La llegada de un recién nacido despierta ilusión, alegría y muchas dudas a la hora de elegir carro, cuna, etc.. Incluso de recibir regalos. Hay opiniones por todas partes y al final no sabes qué hacer. Los fisioterapeutas, profesionales del movimiento, recomendamos seguir una consideraciones a la hora de comprar y recibir regalos en relación a la primera infancia:

  1. Mochilas colgonas. 

Como su nombre indica, están constituidas por un asiento estrecho que deja al bebé colgando sobre sus genitales en vez de sentado. No permite que la cabeza del fémur entre en congruencia con el acetábulo (superficie articular de la cadera), lo que contribuye a aumentar las posibilidades de displasias de cadera. Además, mantiene la espalda recta de los bebés, de una forma artificial, por tanto no refuerzan la postura natural del bebé. La posición del bebé porteado en relación al porteador no es en este sentido ergonómica. También, los niños van mirando hacia afuera, por lo que no facilitaría la lactancia materna, no existiría contacto visual con el pequeño y sin un buen control de la cabeza. Si te gustaría saber más, no dudes en consultar la formación de PORTEO ERGONÓMICO que ofrecemos en AnidAndo.

 

2. ANDADORES. 

Muchas personas piensan que el uso de los andadores o tacatás favorecen la adquisición de la marcha. Sin embargo, la adquisición de esta habilidad requiere un proceso, por el cual él tiene que pasar, a su ritmo, cuando esté preparado. Para ello, su sistema nervioso recibe estímulos , información, y así irá madurando su patrón de marcha. En el caso de usar estos dispositivos, la información que reciben no es natural, ni fisiológica: le estamos forzando a mantener una posición para la cual no esta preparado. Hay malos apoyos de carga, se desplazan en puntillas y no controlan el dispositivo. Le estamos limitando el movimiento. No Mantienen una posición adecuada, y del mismo modo que las mochilas colgonas incentivan las luxaciones de cadera. Altera el patrón de equilibrio, ni favorecen correctamente el desarrollo de la musculatura. No estimulan el gateo, ni que el bebé se levante por sí solo. Por tanto, realmente no favorece la adquisición correcta de marcha, más bien la retrasa.

 

Además de todo esto, su uso propicia el aumento de accidentes domésticos. Las lesiones más habituales derivadas del uso de andadores son: traumatismos craneocefálicos, contusiones, heridas, fracturas, abrasiones.

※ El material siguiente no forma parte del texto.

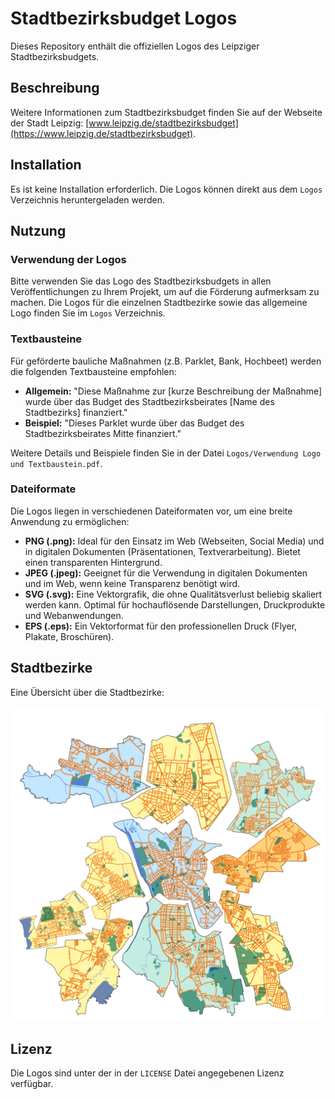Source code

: # Stadtbezirksbudget Logos

Dieses Repository enthält die offiziellen Logos des Leipziger Stadtbezirksbudgets.

## Beschreibung

Weitere Informationen zum Stadtbezirksbudget finden Sie auf der Webseite der Stadt Leipzig: [www.leipzig.de/stadtbezirksbudget](https://www.leipzig.de/stadtbezirksbudget).

## Installation

Es ist keine Installation erforderlich. Die Logos können direkt aus dem `Logos` Verzeichnis heruntergeladen werden.

## Nutzung

### Verwendung der Logos

Bitte verwenden Sie das Logo des Stadtbezirksbudgets in allen Veröffentlichungen zu Ihrem Projekt, um auf die Förderung aufmerksam zu machen. Die Logos für die einzelnen Stadtbezirke sowie das allgemeine Logo finden Sie im `Logos` Verzeichnis.

### Textbausteine

Für geförderte bauliche Maßnahmen (z.B. Parklet, Bank, Hochbeet) werden die folgenden Textbausteine empfohlen:

*   **Allgemein:** "Diese Maßnahme zur [kurze Beschreibung der Maßnahme] wurde über das Budget des Stadtbezirksbeirates [Name des Stadtbezirks] finanziert."
*   **Beispiel:** "Dieses Parklet wurde über das Budget des Stadtbezirksbeirates Mitte finanziert."

Weitere Details und Beispiele finden Sie in der Datei `Logos/Verwendung Logo und Textbaustein.pdf`.

### Dateiformate

Die Logos liegen in verschiedenen Dateiformaten vor, um eine breite Anwendung zu ermöglichen:

*   **PNG (.png):** Ideal für den Einsatz im Web (Webseiten, Social Media) und in digitalen Dokumenten (Präsentationen, Textverarbeitung). Bietet einen transparenten Hintergrund.
*   **JPEG (.jpeg):** Geeignet für die Verwendung in digitalen Dokumenten und im Web, wenn keine Transparenz benötigt wird.
*   **SVG (.svg):** Eine Vektorgrafik, die ohne Qualitätsverlust beliebig skaliert werden kann. Optimal für hochauflösende Darstellungen, Druckprodukte und Webanwendungen.
*   **EPS (.eps):** Ein Vektorformat für den professionellen Druck (Flyer, Plakate, Broschüren).

## Stadtbezirke

Eine Übersicht über die Stadtbezirke:

![Übersicht der Stadtbezirke](Stadtbezirke_locker.png)

## Lizenz

Die Logos sind unter der in der `LICENSE` Datei angegebenen Lizenz verfügbar.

3. SALTADORES, CORREAS, O ARNESES.

Muy habituales como regalo, se trata de un arnés donde se coloca al niño. Casi es lo mismo, altera su desarrollo psicomotor, porque el cuerpo del niño no esta pensado para ser “colgado”. Tampoco desarrolla el movimiento libre, natural y fisiológico, dando falsa información a los pies, forzando asimismo la posición de la columna. También favorece la mala congruencia articular de la cadera y favorece su luxación. Además pueden no ser seguros, como los andadores, y provocar caídas, golpes, o traumatismos craneales.

 

4. HAMACAS.

Las hamacas son un accesorio que a día de hoy se puede encontrar en toda casa donde hay un bebé. Son útiles para mantener al bebé seguro mientras realizamos otras actividades en casa. Sin embargo, con las hamacas, hay que ir con cuidado: su uso excesivo puede causar deformidades en el cráneo (al igual que mantener al bebé mucho tiempo en el carro, o en la cuna en posición boca arriba). También hay que tener en cuenta el desarrollo motriz y postural del bebé: si se quiere empezar a utilizar desde recién nacido (no es capaz de mantener la posición sentada), la hamaca debería poder reclinarse hacia atrás para que la pelvis no tenga que soportar el peso del cuerpo, ya que su cuerpo aún no está preparado para la posición sentado. Por otro lado, las hamacas limitan el movimiento del bebé, por eso, si se utilizase, sería conveniente combinarlas con estimulación en el suelo, incluso porteo ergonómico, incluso cambiarla de posición en el espacio que se encuentre, para que los estímulos que le llegan cambien de lado y de ese modo no provocar una tortícolis. Cuidado al poner las hamacas sobre otra superficie que no sea el suelo, y transportar al bebé dentro de ellas, ya que su uso no es para ello. En conclusión, las hamacas pueden ser útiles, pero con responsabilidad y coherencia.